Cuando la santa mujer volvió de su rezo, cuando entró en la cocina, cuando se acercó a la cazuela, cuando asió el mango del violín creyendo era el hueso del jamón (pues era corta de vista), cuando destapó, vio y tocó, cerciorándose de tamaña profanación, su furor llegó al grado de violencia de la tragedia griega; sus nervios se alteraron y cayó con un síncope de que no había ejemplo en su borrascosa vida. Aquella noche, en su agitado y calenturiento sueño, vio la irritada sombra de su esposo, tocando en el malhadado instrumento, que lanzaba lúgubres quejidos, y a su lado a Alifonso con rabo y cuernos, teniendo en su mano el jamón, que apoyaba en el hombro para remedar, tocando con un asador, los movimientos del airado fantástico músico. Desde entonces, a la supersticiosa mente de doña Visitación se adhirió con invencible fuerza la idea de que Alifonso no era otra cosa que el demonio mismo vestido de carne humana para su tormento.
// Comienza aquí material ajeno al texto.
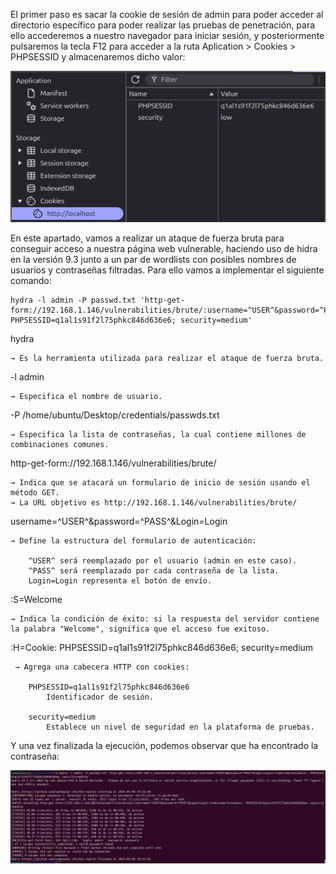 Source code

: El primer paso es sacar la cookie de sesión de admin para poder acceder al directorio específico para poder realizar las pruebas de penetración, para ello accederemos a nuestro navegador para iniciar sesión, y posteriormente pulsaremos la tecla F12 para acceder a la ruta Aplication > Cookies > PHPSESSID y almacenaremos dicho valor:

![ImageDownload](./images/2.1.1_cookie.png)

En este apartado, vamos a realizar un ataque de fuerza bruta para conseguir acceso a nuestra página web vulnerable, haciendo uso de hidra en la versión 9.3 junto a un par de wordlists con posibles nombres de usuarios y contraseñas filtradas. Para ello vamos a implementar el siguiente comando:


    hydra -l admin -P passwd.txt 'http-get-form://192.168.1.146/vulnerabilities/brute/:username=^USER^&password=^PASS^&Login=Login:S=Welcome:H=Cookie\: PHPSESSID=q1al1s91f2l75phkc846d636e6; security=medium'


hydra
    
    → Es la herramienta utilizada para realizar el ataque de fuerza bruta.

-l admin
    
    → Especifica el nombre de usuario.

-P /home/ubuntu/Desktop/credentials/passwds.txt
    
    → Especifica la lista de contraseñas, la cual contiene millones de combinaciones comunes.

http-get-form://192.168.1.146/vulnerabilities/brute/

    → Indica que se atacará un formulario de inicio de sesión usando el método GET.
    → La URL objetivo es http://192.168.1.146/vulnerabilities/brute/ 

username=^USER^&password=^PASS^&Login=Login
    
    → Define la estructura del formulario de autenticación:

        ^USER^ será reemplazado por el usuario (admin en este caso).
        ^PASS^ será reemplazado por cada contraseña de la lista.
        Login=Login representa el botón de envío.

:S=Welcome
    
    → Indica la condición de éxito: si la respuesta del servidor contiene la palabra "Welcome", significa que el acceso fue exitoso.

:H=Cookie\: PHPSESSID=q1al1s91f2l75phkc846d636e6; security=medium
   
     → Agrega una cabecera HTTP con cookies:

        PHPSESSID=q1al1s91f2l75phkc846d636e6 
            Identificador de sesión.
    
        security=medium 
            Establece un nivel de seguridad en la plataforma de pruebas.


Y una vez finalizada la ejecución, podemos observar que ha encontrado la contraseña:

![ImageDownload](./images/2.1.2_FinEjecucion.png)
Éstas son las dos personas que compartían las pobrezas de Leonardo, el cual, con su escasísima renta, que cobraba tarde y mal, sostenía la casa y daba habitación y alimento a su desdichado amigo.


II editar

Leonardo consagraba su vida y su tiempo a lo que entonces se designaba con una palabra un poco malsonante hoy, pero que emplearemos por necesidad, a cortejar. No indica precisamente esta voz corrompidas costumbres ni licencioso libertinaje. Más general, expresa la ocupación, en cierto modo insulsa, de los que aman por pasatiempo y por una especial necesidad de espíritu en que la pasión tiene muy poca parte. Leonardo, pues, cortejaba, siguiendo la corriente poderosa de la juventud de su tiempo, que no conocía ocupaciones de otra especie, que no tenía libros en que estudiar, ni cátedras o tribunas donde discutir. El último tercio del siglo XVIII y los primeros años del presente fueron la época de las caricaturas. La de D. Juan no había de faltar en aquella sociedad, que Goya y D. Ramón de la Cruz retrataron fielmente y con mano maestra.
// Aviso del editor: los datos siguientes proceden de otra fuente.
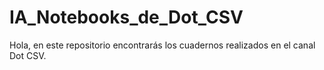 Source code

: # IA_Notebooks_de_Dot_CSV
Hola, en este repositorio encontrarás los cuadernos realizados en el canal Dot CSV.
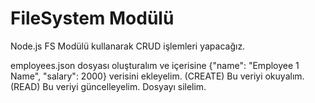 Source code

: # FileSystem Modülü

Node.js FS Modülü kullanarak CRUD işlemleri yapacağız.

employees.json dosyası oluşturalım ve içerisine {"name": "Employee 1 Name", "salary": 2000} verisini ekleyelim. (CREATE)
Bu veriyi okuyalım. (READ)
Bu veriyi güncelleyelim.
Dosyayı silelim.
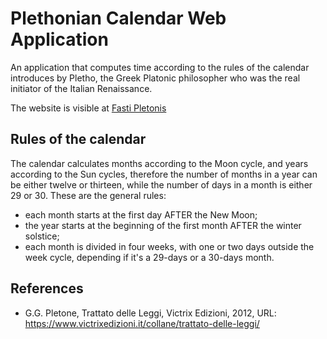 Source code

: # Plethonian Calendar Web Application

An application that computes time according to the rules of the calendar
introduces by Pletho, the Greek Platonic philosopher who was the real initiator
of the Italian Renaissance.

The website is visible at [Fasti Pletonis](https://fastipletonis.eu)

## Rules of the calendar
The calendar calculates months according to the Moon cycle, and years according
to the Sun cycles, therefore the number of months in a year can be either
twelve or thirteen, while the number of days in a month is either 29 or 30.
These are the general rules:

- each month starts at the first day AFTER the New Moon;
- the year starts at the beginning of the first month AFTER the winter solstice;
- each month is divided in four weeks, with one or two days outside the week
cycle, depending if it's a 29-days or a 30-days month.

## References

-  G.G. Pletone, Trattato delle Leggi, Victrix Edizioni, 2012, URL: https://www.victrixedizioni.it/collane/trattato-delle-leggi/
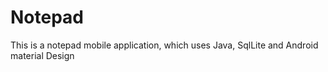 # Notepad
This is a notepad mobile application, which uses Java, SqlLite and Android material Design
Leonardo, pobre, caído desde la altura de su noble origen a la miseria de su humilde existencia, se ocupaba en enamorar escofieteras y tal cual petimetra de la clase media, perdida a prima noche en los laberintos de Maravillas o Lavapiés. Pero la indigencia no podía desmentir su alta prosapia, y ésta se manifestaba en un presuntuoso deseo de llevar su derecho de conquista a una sociedad más distinguida. En tan atrevida aspiración, deparole el Cielo o el infierno una misteriosa y recatada beldad en cierta novena de San Antonio, a que asistía con hipócrita fervor; y aquí comenzó al par que una serie de amorosas glorias y platónicos deleites, la serie de sus grandes apuros económicos.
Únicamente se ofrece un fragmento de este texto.